• _ABOUT THIS EXERCISE_
Through the last line of the entries, please copy every line exactly, starting with the one that contains "Neural account model, no".

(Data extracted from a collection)
********************

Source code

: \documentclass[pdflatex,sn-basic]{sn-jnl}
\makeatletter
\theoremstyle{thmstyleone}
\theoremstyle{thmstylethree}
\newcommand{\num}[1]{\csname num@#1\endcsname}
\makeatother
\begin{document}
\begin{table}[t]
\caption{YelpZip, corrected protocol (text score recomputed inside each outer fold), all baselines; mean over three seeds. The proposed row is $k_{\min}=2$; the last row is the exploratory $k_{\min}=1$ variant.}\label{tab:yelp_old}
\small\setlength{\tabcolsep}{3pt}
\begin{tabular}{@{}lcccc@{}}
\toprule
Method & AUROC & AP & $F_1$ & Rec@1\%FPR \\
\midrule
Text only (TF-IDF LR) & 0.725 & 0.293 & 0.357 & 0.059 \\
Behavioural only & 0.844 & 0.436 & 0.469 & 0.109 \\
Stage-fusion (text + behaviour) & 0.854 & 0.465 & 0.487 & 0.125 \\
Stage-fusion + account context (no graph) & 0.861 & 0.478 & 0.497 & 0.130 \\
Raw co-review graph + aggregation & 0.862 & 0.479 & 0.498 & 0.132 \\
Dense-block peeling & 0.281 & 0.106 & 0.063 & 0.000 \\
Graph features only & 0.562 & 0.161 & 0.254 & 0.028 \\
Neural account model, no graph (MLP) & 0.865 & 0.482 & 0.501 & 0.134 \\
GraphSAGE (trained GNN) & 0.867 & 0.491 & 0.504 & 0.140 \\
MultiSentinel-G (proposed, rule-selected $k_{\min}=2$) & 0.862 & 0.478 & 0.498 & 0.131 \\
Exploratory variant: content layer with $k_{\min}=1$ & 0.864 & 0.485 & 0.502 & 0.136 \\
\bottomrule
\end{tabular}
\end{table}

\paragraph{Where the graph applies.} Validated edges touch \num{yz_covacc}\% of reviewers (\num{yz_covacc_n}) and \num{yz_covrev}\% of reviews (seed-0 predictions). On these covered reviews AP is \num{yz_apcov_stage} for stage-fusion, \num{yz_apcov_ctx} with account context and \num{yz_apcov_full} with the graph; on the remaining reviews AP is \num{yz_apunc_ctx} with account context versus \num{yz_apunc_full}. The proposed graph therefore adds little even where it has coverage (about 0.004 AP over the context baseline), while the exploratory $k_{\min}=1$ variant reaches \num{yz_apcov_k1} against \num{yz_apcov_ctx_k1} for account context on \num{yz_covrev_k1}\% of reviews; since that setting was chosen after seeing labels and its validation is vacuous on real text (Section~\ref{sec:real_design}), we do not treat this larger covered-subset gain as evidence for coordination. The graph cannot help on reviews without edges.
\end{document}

********************

• _ANSWER SECTION_
Neural account model, no graph (MLP) & 0.865 & 0.482 & 0.501 & 0.134 \\
GraphSAGE (trained GNN) & 0.867 & 0.491 & 0.504 & 0.140 \\
MultiSentinel-G (proposed, rule-selected $k_{\min}=2$) & 0.862 & 0.478 & 0.498 & 0.131 \\
Exploratory variant: content layer with $k_{\min}=1$ & 0.864 & 0.485 & 0.502 & 0.136 \\
\bottomrule
\end{tabular}
\end{table}

\paragraph{Where the graph applies.} Validated edges touch \num{yz_covacc}\% of reviewers (\num{yz_covacc_n}) and \num{yz_covrev}\% of reviews (seed-0 predictions). On these covered reviews AP is \num{yz_apcov_stage} for stage-fusion, \num{yz_apcov_ctx} with account context and \num{yz_apcov_full} with the graph; on the remaining reviews AP is \num{yz_apunc_ctx} with account context versus \num{yz_apunc_full}. The proposed graph therefore adds little even where it has coverage (about 0.004 AP over the context baseline), while the exploratory $k_{\min}=1$ variant reaches \num{yz_apcov_k1} against \num{yz_apcov_ctx_k1} for account context on \num{yz_covrev_k1}\% of reviews; since that setting was chosen after seeing labels and its validation is vacuous on real text (Section~\ref{sec:real_design}), we do not treat this larger covered-subset gain as evidence for coordination. The graph cannot help on reviews without edges.
\end{document}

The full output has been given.